Scan the entries below, and for each line that includes the word "yadisk", make a copy.
==============================
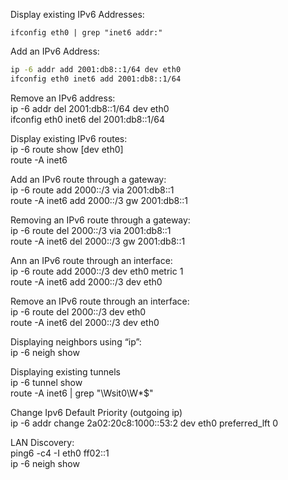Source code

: Display existing IPv6 Addresses:  
```  
ifconfig eth0 | grep "inet6 addr:"  
```  
  
Add an IPv6 Address:  
```bash  
ip -6 addr add 2001:db8::1/64 dev eth0  
ifconfig eth0 inet6 add 2001:db8::1/64
```  

Remove an IPv6 address:  
ip -6 addr del 2001:db8::1/64 dev eth0  
ifconfig eth0 inet6 del 2001:db8::1/64  
  
Display existing IPv6 routes:  
ip -6 route show [dev eth0]  
route -A inet6  
  
Add an IPv6 route through a gateway:  
ip -6 route add 2000::/3 via 2001:db8::1  
route -A inet6 add 2000::/3 gw 2001:db8::1  
  
Removing an IPv6 route through a gateway:  
ip -6 route del 2000::/3 via 2001:db8::1  
route -A inet6 del 2000::/3 gw 2001:db8::1  
   
Ann an IPv6 route through an interface:  
ip -6 route add 2000::/3 dev eth0 metric 1  
route  -A inet6 add 2000::/3 dev eth0  
  
Remove an IPv6 route through an interface:  
ip -6 route del 2000::/3 dev eth0  
route -A inet6 del 2000::/3 dev eth0  
  
Displaying neighbors using “ip”:  
ip -6 neigh show  
  
Displaying existing tunnels  
ip -6 tunnel show  
route -A inet6 | grep "\Wsit0\W*$"  
  
Change Ipv6 Default Priority (outgoing ip)  
ip -6 addr change 2a02:20c8:1000::53:2 dev eth0 preferred_lft 0  
  
LAN Discovery:  
ping6 -c4 -I eth0 ff02::1  
ip -6 neigh show  

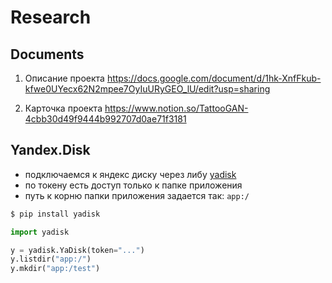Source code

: # Research

## Documents

1. Описание проекта https://docs.google.com/document/d/1hk-XnfFkub-kfwe0UYecx62N2mpee7OyIuURyGEO_lU/edit?usp=sharing 

1. Карточка проекта https://www.notion.so/TattooGAN-4cbb30d49f9444b992707d0ae71f3181


## Yandex.Disk

- подключаемся к яндекс диску через либу [yadisk](https://github.com/ivknv/yadisk)
- по токену есть доступ только к папке приложения
- путь к корню папки приложения задается так: `app:/`


```bash
$ pip install yadisk
```

```python
import yadisk

y = yadisk.YaDisk(token="...")
y.listdir("app:/")
y.mkdir("app:/test")
```
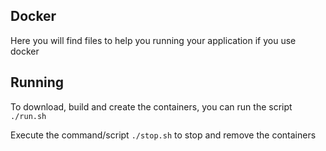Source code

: ## Docker

Here you will find files to help you running your application if you use docker 

## Running 
To download, build and create the containers, you can run the script ``` ./run.sh ```

Execute the command/script ``` ./stop.sh ``` to stop and remove the containers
==============================
### SOLUTION TO THIS PROBLEM
- подключаемся к яндекс диску через либу [yadisk](https://github.com/ivknv/yadisk)
$ pip install yadisk
import yadisk
y = yadisk.YaDisk(token="...")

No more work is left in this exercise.